Extracted entries START

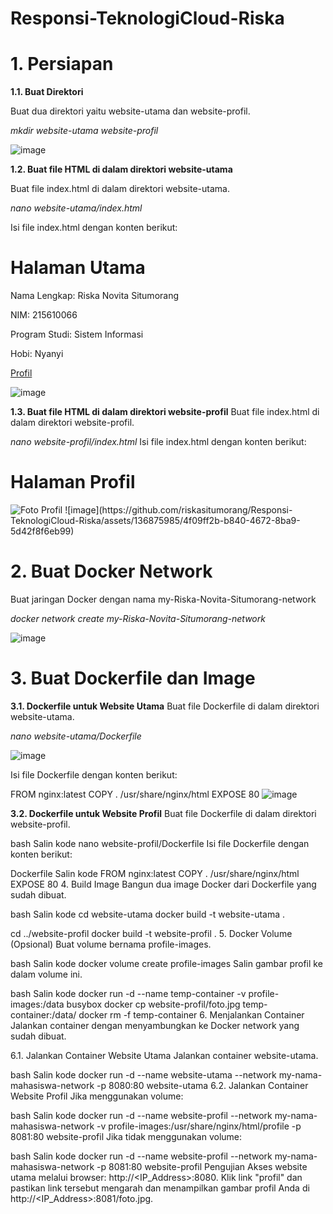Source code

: # Responsi-TeknologiCloud-Riska
 
# 1. Persiapan

**1.1. Buat Direktori**

Buat dua direktori yaitu website-utama dan website-profil.

_mkdir website-utama website-profil_

![image](https://github.com/riskasitumorang/Responsi-TeknologiCloud-Riska/assets/136875985/c422807f-579d-4865-9107-9ee57cfcb597)

**1.2. Buat file HTML di dalam direktori website-utama**

Buat file index.html di dalam direktori website-utama.

_nano website-utama/index.html_

Isi file index.html dengan konten berikut:

<!DOCTYPE html>
<html lang="en">
<head>
    <meta charset="UTF-8">
    <meta name="viewport" content="width=device-width, initial-scale=1.0">
    <title>Halaman Utama</title>
</head>
<body>
    <h1>Halaman Utama</h1>
    <p>Nama Lengkap: Riska Novita Situmorang</p>
    <p>NIM: 215610066</p>
    <p>Program Studi: Sistem Informasi</p>
    <p>Hobi: Nyanyi</p>
    <a href="/profil">Profil</a>
</body>
</html>

![image](https://github.com/riskasitumorang/Responsi-TeknologiCloud-Riska/assets/136875985/d6a85906-f6fb-469b-a9f1-0e82016dcca5)


**1.3. Buat file HTML di dalam direktori website-profil**
Buat file index.html di dalam direktori website-profil.

_nano website-profil/index.html_
Isi file index.html dengan konten berikut:

<!DOCTYPE html>
<html lang="en">
<head>
    <meta charset="UTF-8">
    <meta name="viewport" content="width=device-width, initial-scale=1.0">
    <title>Halaman Profil</title>
</head>
<body>
    <h1>Halaman Profil</h1>
    <img src="https://media.licdn.com/dms/image/D5603AQHRagwY7woObA/profile-displayphoto-shrink_200_200/0/1718221719049?e=2147483647&v=beta&t=EPFKyTKV1FN6MrzHGYV4Hki0OhXja5lTYCG-1fuIEi8" alt="Foto Profil">
</body>
</html>
![image](https://github.com/riskasitumorang/Responsi-TeknologiCloud-Riska/assets/136875985/4f09ff2b-b840-4672-8ba9-5d42f8f6eb99)


# 2. Buat Docker Network

Buat jaringan Docker dengan nama my-Riska-Novita-Situmorang-network

_docker network create my-Riska-Novita-Situmorang-network_

![image](https://github.com/riskasitumorang/Responsi-TeknologiCloud-Riska/assets/136875985/b0b4080f-af50-4a7f-958a-2a0a92cd0340)

# 3. Buat Dockerfile dan Image

**3.1. Dockerfile untuk Website Utama**
Buat file Dockerfile di dalam direktori website-utama.

_nano website-utama/Dockerfile_

![image](https://github.com/riskasitumorang/Responsi-TeknologiCloud-Riska/assets/136875985/11b91303-c8b6-4c3c-a829-161cda32a70e)

Isi file Dockerfile dengan konten berikut:

FROM nginx:latest
COPY . /usr/share/nginx/html
EXPOSE 80
![image](https://github.com/riskasitumorang/Responsi-TeknologiCloud-Riska/assets/136875985/feab2a8e-ac0a-4875-b173-9feb5effd004)

**3.2. Dockerfile untuk Website Profil**
Buat file Dockerfile di dalam direktori website-profil.

bash
Salin kode
nano website-profil/Dockerfile
Isi file Dockerfile dengan konten berikut:

Dockerfile
Salin kode
FROM nginx:latest
COPY . /usr/share/nginx/html
EXPOSE 80
4. Build Image
Bangun dua image Docker dari Dockerfile yang sudah dibuat.

bash
Salin kode
cd website-utama
docker build -t website-utama .

cd ../website-profil
docker build -t website-profil .
5. Docker Volume (Opsional)
Buat volume bernama profile-images.

bash
Salin kode
docker volume create profile-images
Salin gambar profil ke dalam volume ini.

bash
Salin kode
docker run -d --name temp-container -v profile-images:/data busybox
docker cp website-profil/foto.jpg temp-container:/data/
docker rm -f temp-container
6. Menjalankan Container
Jalankan container dengan menyambungkan ke Docker network yang sudah dibuat.

6.1. Jalankan Container Website Utama
Jalankan container website-utama.

bash
Salin kode
docker run -d --name website-utama --network my-nama-mahasiswa-network -p 8080:80 website-utama
6.2. Jalankan Container Website Profil
Jika menggunakan volume:

bash
Salin kode
docker run -d --name website-profil --network my-nama-mahasiswa-network -v profile-images:/usr/share/nginx/html/profile -p 8081:80 website-profil
Jika tidak menggunakan volume:

bash
Salin kode
docker run -d --name website-profil --network my-nama-mahasiswa-network -p 8081:80 website-profil
Pengujian
Akses website utama melalui browser: http://<IP_Address>:8080.
Klik link "profil" dan pastikan link tersebut mengarah dan menampilkan gambar profil Anda di http://<IP_Address>:8081/foto.jpg.

 
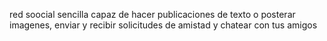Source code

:red soocial sencilla capaz de hacer publicaciones de texto o posterar imagenes, enviar y recibir solicitudes de amistad y chatear con tus amigos

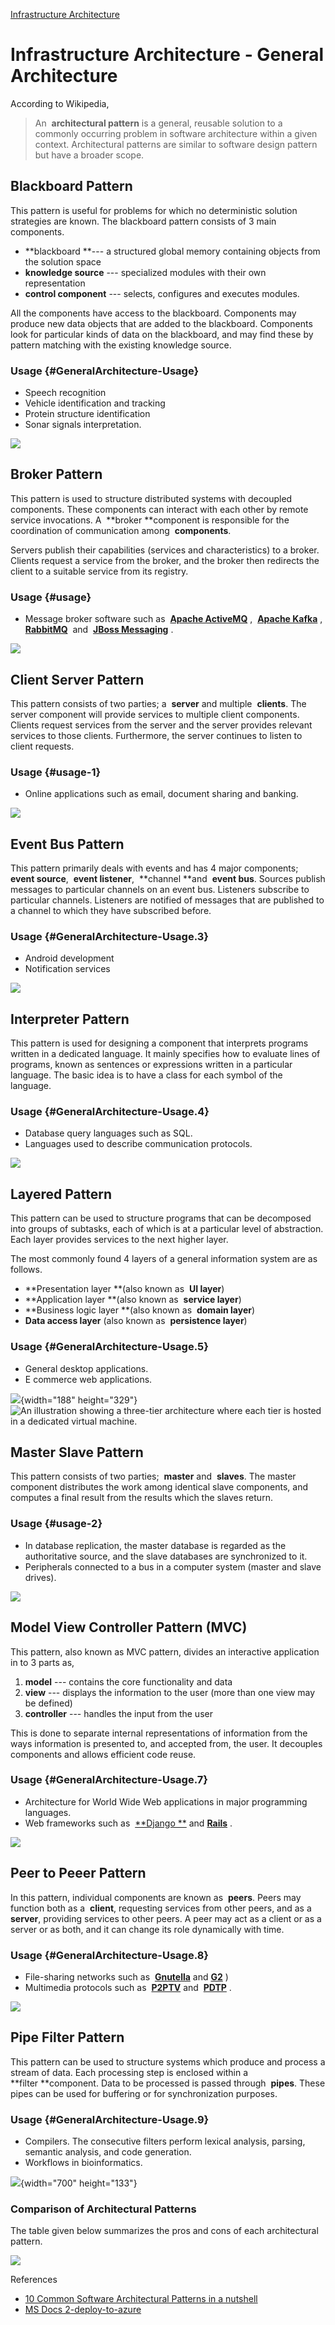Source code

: [Infrastructure Architecture](ReadMe.MD)     

Infrastructure Architecture - General Architecture
================================================


 
According to Wikipedia,

> An  **architectural pattern** is a general, reusable solution to a
> commonly occurring problem in software architecture within a given
> context. Architectural patterns are similar to software design pattern
> but have a broader scope.

Blackboard Pattern
------------------

This pattern is useful for problems for which no deterministic solution
strategies are known. The blackboard pattern consists of 3 main
components.

-   **blackboard **--- a structured global memory containing objects
    from the solution space
-   **knowledge source** --- specialized modules with their own
    representation
-   **control component** --- selects, configures and executes modules.

All the components have access to the blackboard. Components may produce
new data objects that are added to the blackboard. Components look for
particular kinds of data on the blackboard, and may find these by
pattern matching with the existing knowledge source.

### Usage {#GeneralArchitecture-Usage}

-   Speech recognition
-   Vehicle identification and tracking
-   Protein structure identification
-   Sonar signals interpretation.

![](https://miro.medium.com/max/530/1*ArbMx7A21I47llvwUTiSDg.png)

Broker Pattern
--------------

This pattern is used to structure distributed systems with decoupled
components. These components can interact with each other by remote
service invocations. A  **broker **component is responsible for the
coordination of communication among  **components**.

Servers publish their capabilities (services and characteristics) to a
broker. Clients request a service from the broker, and the broker then
redirects the client to a suitable service from its registry.

### Usage {#usage}

-   Message broker software such as  [**Apache
    ActiveMQ**](https://en.wikipedia.org/wiki/Apache_ActiveMQ)
    ,  [**Apache
    Kafka**](https://en.wikipedia.org/wiki/Apache_Kafka)
    , 
    [**RabbitMQ**](https://en.wikipedia.org/wiki/RabbitMQ)
     and  [**JBoss
    Messaging**](https://en.wikipedia.org/wiki/JBoss_Messaging)
    .

![](https://miro.medium.com/max/700/1*1qRQZjLRAd0yY_T9p2OgBw.png)

Client Server Pattern
---------------------

This pattern consists of two parties; a  **server** and multiple 
**clients**. The server component will provide services to multiple
client components. Clients request services from the server and the
server provides relevant services to those clients. Furthermore, the
server continues to listen to client requests.

### Usage {#usage-1}

-   Online applications such as email, document sharing and banking.

![](https://miro.medium.com/max/284/1*4xX_WQQuD2u0PMK5bcWFkQ.png)

Event Bus Pattern
-----------------

This pattern primarily deals with events and has 4 major components; 
**event source**,  **event listener**,  **channel **and  **event bus**.
Sources publish messages to particular channels on an event bus.
Listeners subscribe to particular channels. Listeners are notified of
messages that are published to a channel to which they have subscribed
before.

### Usage {#GeneralArchitecture-Usage.3}

-   Android development
-   Notification services

![](https://miro.medium.com/max/632/1*DOZ4nVR9zkJm-EnXT3KOGQ.png)

Interpreter Pattern
-------------------

This pattern is used for designing a component that interprets programs
written in a dedicated language. It mainly specifies how to evaluate
lines of programs, known as sentences or expressions written in a
particular language. The basic idea is to have a class for each symbol
of the language.

### Usage {#GeneralArchitecture-Usage.4}

-   Database query languages such as SQL.
-   Languages used to describe communication protocols.

![](https://miro.medium.com/max/660/1*DrC3T5R4SsdcQY6aXLCRZA.png)

Layered Pattern
---------------

This pattern can be used to structure programs that can be decomposed
into groups of subtasks, each of which is at a particular level of
abstraction. Each layer provides services to the next higher layer.

The most commonly found 4 layers of a general information system are as
follows.

-   **Presentation layer **(also known as  **UI layer**)
-   **Application layer **(also known as  **service layer**)
-   **Business logic layer **(also known as  **domain layer**)
-   **Data access layer** (also known as  **persistence layer**)

### Usage {#GeneralArchitecture-Usage.5}

-   General desktop applications.
-   E commerce web applications.

![](https://miro.medium.com/max/188/1*jMWk_JqqyyloVPhTs_Zd1A.png){width="188"
height="329"} ![An illustration showing a three-tier architecture where
each tier is hosted in a dedicated virtual
machine.](https://docs.microsoft.com/en-us/learn/modules/intro-to-azure-networking/media/2-three-tier.png)

Master Slave Pattern
--------------------

This pattern consists of two parties;  **master** and  **slaves**. The
master component distributes the work among identical slave components,
and computes a final result from the results which the slaves return.

### Usage {#usage-2}

-   In database replication, the master database is regarded as the
    authoritative source, and the slave databases are synchronized to
    it.
-   Peripherals connected to a bus in a computer system (master and
    slave drives).

![](https://miro.medium.com/max/542/1*lsK9QntZl2d5oLojwRGXDg.png)

Model View Controller Pattern (MVC)
-----------------------------------

This pattern, also known as MVC pattern, divides an interactive
application in to 3 parts as,

1.  **model** --- contains the core functionality and data
2.  **view** --- displays the information to the user (more than one
    view may be defined)
3.  **controller** --- handles the input from the user

This is done to separate internal representations of information from
the ways information is presented to, and accepted from, the user. It
decouples components and allows efficient code reuse.

### Usage {#GeneralArchitecture-Usage.7}

-   Architecture for World Wide Web applications in major programming languages.
-   Web frameworks such as  [**Django **](https://en.wikipedia.org/wiki/Django_(web_framework)) and [**Rails**](https://en.wikipedia.org/wiki/Ruby_on_Rails) .

![](https://miro.medium.com/max/700/1*OP0CS6O5Sb66jpc-H-IuRQ.png)

Peer to Peeer Pattern
---------------------

In this pattern, individual components are known as  **peers**. Peers may function both as a  **client**, requesting services from other peers, and as a  **server**, providing services to other peers. A peer may act as a client or as a server or as both, and it can change its role dynamically with time.

### Usage {#GeneralArchitecture-Usage.8}

-   File-sharing networks such as  [**Gnutella**](https://en.wikipedia.org/wiki/Gnutella) and [**G2**](https://en.wikipedia.org/wiki/Gnutella2) )
-   Multimedia protocols such as  [**P2PTV**](https://en.wikipedia.org/wiki/P2PTV) and  [**PDTP**](https://en.wikipedia.org/wiki/Peer_Distributed_Transfer_Protocol) .

![](https://miro.medium.com/max/260/1*ROvkckSTw1UncrbQSmUJUQ.png)

Pipe Filter Pattern
-------------------

This pattern can be used to structure systems which produce and process a stream of data. Each processing step is enclosed within a  **filter **component. Data to be processed is passed through  **pipes**. These pipes can be used for buffering or for synchronization purposes.

### Usage {#GeneralArchitecture-Usage.9}

-   Compilers. The consecutive filters perform lexical analysis, parsing, semantic analysis, and code generation.
-   Workflows in bioinformatics.

![](https://miro.medium.com/max/700/1*qikehZcDhhl_wWsqeI_nvg.png){width="700" height="133"}

### Comparison of Architectural Patterns

The table given below summarizes the pros and cons of each architectural pattern.

![](https://miro.medium.com/max/1000/1*Z9dKeyf6yi0nFMaUZF1P3Q.png)

References

-   [10 Common Software Architectural Patterns in a nutshell](https://towardsdatascience.com/10-common-software-architectural-patterns-in-a-nutshell-a0b47a1e9013)
-   [MS Docs 2-deploy-to-azure](https://docs.microsoft.com/en-us/learn/modules/intro-to-azure-networking/2-deploy-to-azure)
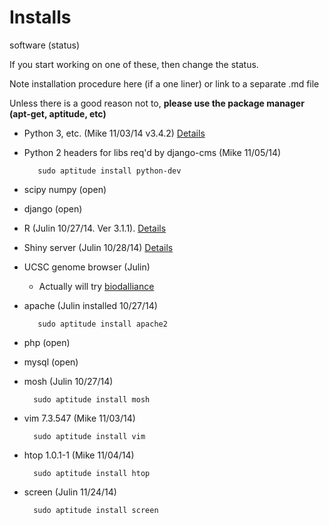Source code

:# Installs

software (status)

If you start working on one of these, then change the status.

Note installation procedure here (if a one liner) or link to a separate .md file

Unless there is a good reason not to, __please use the package manager (apt-get, aptitude, etc)__

* Python 3, etc. (Mike 11/03/14 v3.4.2) [Details](https://github.com/jnmaloof/debian-lab-server/blob/master/python3_install.md)
* Python 2 headers for libs req'd by django-cms (Mike 11/05/14)

         sudo aptitude install python-dev

* scipy numpy (open)
* django (open)
* R (Julin 10/27/14.  Ver 3.1.1).  [Details](https://github.com/jnmaloof/debian-lab-server/blob/master/r_install.md)
* Shiny server (Julin 10/28/14) [Details](https://github.com/jnmaloof/debian-lab-server/blob/master/shiny-server_install.md)
* UCSC genome browser (Julin)
    * Actually will try [biodalliance](http://www.biodalliance.org/)
* apache (Julin installed 10/27/14)

         sudo aptitude install apache2

* php (open)
* mysql (open)
* mosh (Julin 10/27/14)

        sudo aptitude install mosh
   
* vim 7.3.547 (Mike 11/03/14)

        sudo aptitude install vim

* htop 1.0.1-1 (Mike 11/04/14)

        sudo aptitude install htop

* screen (Julin 11/24/14)

        sudo aptitude install screen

Extracted entries END

Work order — Please write out, exactly as they appear above, only the lines in the stretch from the line with "decouples components and" through the line with "major programming languages.".

Answer section —
decouples components and allows efficient code reuse.

### Usage {#GeneralArchitecture-Usage.7}

-   Architecture for World Wide Web applications in major programming languages.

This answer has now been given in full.